Open tysonzero opened 2 weeks ago

tysonzero commented 2 weeks ago

It uses leftJoin which the docs specify as not recommended in favor of optionalRestrict, optionalRestrict doesn't mention anything about being not recommended but I get the impression that the arrow syntax in general is semi-deprecated in favor of the monadic syntax.

Similarly it uses FieldNullable extensively but the "Working with NULL" section of Opaleye.Field mentions you should be using Opaleye.MaybeFields instead, although that itself also confuses me as for individual nullable columns it seems like the former is more appropriate, even if the latter will work nicely for outer joins.

This is less of an "out of date" thing but the newtype section being so short and not tied into the rest of it is also making it rather unclear to me what the "idiomatic" way to work with those newtypes is in less trivial situations. For example I'm currently using ors instead of in_ so that I can use the .=== machinery. I'm also trying to work with nullable type-safe foreign keys and it's not obvious to me how to preserve the type safety, as .=== doesn't allow nulls (but does allow MaybeFields?) and matchNullable doesn't have the Default machinery.

tomjaguarpaw commented 2 weeks ago

Yes, you're right.

  1. We should no longer be mentioning leftJoin in the tutorial, but use optional instead.
  2. leftJoin should recommend optional first (and come with an example) and optionalRestrict second.

Regarding foreign keys, maybe it would be best to start a new issue. I'm surprised that foreign keys can be nullable. What's the use case for that?

tomjaguarpaw commented 2 weeks ago

Points 1 and 2 will be addressed by https://github.com/tomjaguarpaw/haskell-opaleye/pull/600

tomjaguarpaw commented 2 weeks ago

Do please elaborate on the remaining parts, which I think are FieldNullable and particularly its use in newtypes. (A new issue might be good.)

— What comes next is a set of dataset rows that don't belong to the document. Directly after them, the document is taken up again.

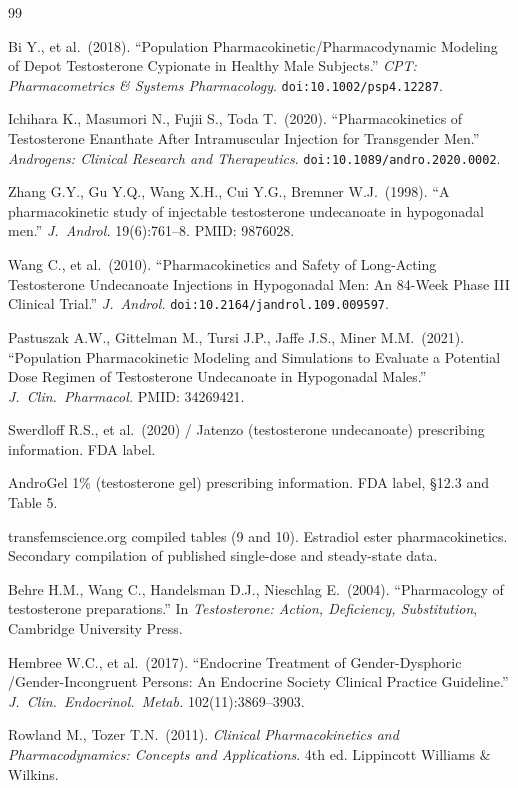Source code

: \documentclass[11pt,a4paper]{article}
\begin{document}
\begin{thebibliography}{99}

Bi Y., et al.\ (2018). ``Population Pharmacokinetic/Pharmacodynamic
Modeling of Depot Testosterone Cypionate in Healthy Male Subjects.''
\emph{CPT: Pharmacometrics \& Systems Pharmacology}.
\texttt{doi:10.1002/psp4.12287}.

Ichihara K., Masumori N., Fujii S., Toda T.\ (2020). ``Pharmacokinetics
of Testosterone Enanthate After Intramuscular Injection for Transgender
Men.'' \emph{Androgens: Clinical Research and Therapeutics}.
\texttt{doi:10.1089/andro.2020.0002}.

Zhang G.Y., Gu Y.Q., Wang X.H., Cui Y.G., Bremner W.J.\ (1998). ``A
pharmacokinetic study of injectable testosterone undecanoate in
hypogonadal men.'' \emph{J.\ Androl.} 19(6):761--8.
PMID: 9876028.

Wang C., et al.\ (2010). ``Pharmacokinetics and Safety of Long-Acting
Testosterone Undecanoate Injections in Hypogonadal Men: An 84-Week
Phase III Clinical Trial.'' \emph{J.\ Androl.}
\texttt{doi:10.2164/jandrol.109.009597}.

Pastuszak A.W., Gittelman M., Tursi J.P., Jaffe J.S., Miner M.M.\
(2021). ``Population Pharmacokinetic Modeling and Simulations to
Evaluate a Potential Dose Regimen of Testosterone Undecanoate in
Hypogonadal Males.'' \emph{J.\ Clin.\ Pharmacol.}
PMID: 34269421.

Swerdloff R.S., et al.\ (2020) / Jatenzo (testosterone undecanoate)
prescribing information. FDA label.

AndroGel 1\% (testosterone gel) prescribing information. FDA label,
\S12.3 and Table 5.

transfemscience.org compiled tables (9 and 10). Estradiol ester
pharmacokinetics. Secondary compilation of published single-dose and
steady-state data.

Behre H.M., Wang C., Handelsman D.J., Nieschlag E.\ (2004).
``Pharmacology of testosterone preparations.'' In \emph{Testosterone:
Action, Deficiency, Substitution}, Cambridge University Press.

Hembree W.C., et al.\ (2017). ``Endocrine Treatment of Gender-Dysphoric
/Gender-Incongruent Persons: An Endocrine Society Clinical Practice
Guideline.'' \emph{J.\ Clin.\ Endocrinol.\ Metab.} 102(11):3869--3903.

Rowland M., Tozer T.N.\ (2011). \emph{Clinical Pharmacokinetics and
Pharmacodynamics: Concepts and Applications}. 4th ed. Lippincott
Williams \& Wilkins.

\end{thebibliography}
\end{document}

tysonzero commented 2 weeks ago

Occasionally many-to-one-or-none relations come up, and as far as I can tell the most obvious way to model them is via an optional foreign key, e.g. a post author where the post can be anonymous.

From a quick google I see mixed opinions on whether nullable fkeys are bad practice or not, with some pointing out it violates a certain type of normal form and others saying they can be more pragmatic.

Funnily enough though to your point I did end up getting rid of the nullable foreign key for now, and I may later replace it with a many-to-many table, so perhaps they are more avoidable than I give them credit for.

If we do go down the route of not really encouraging nullable foreign keys the one additional thing I would say is that it makes #591 more useful, as one of the reasons I was avoiding a link table is because it prevents me from storing the related object(s) on the type itself as I'd need missingTableField to make it work.

tomjaguarpaw commented 2 weeks ago

From a quick google I see mixed opinions on whether nullable fkeys are bad practice or not

I think if people use them then we should support them (regardless of whether they're bad practice) although we don't necessarily need to make it easy to use them, just possible.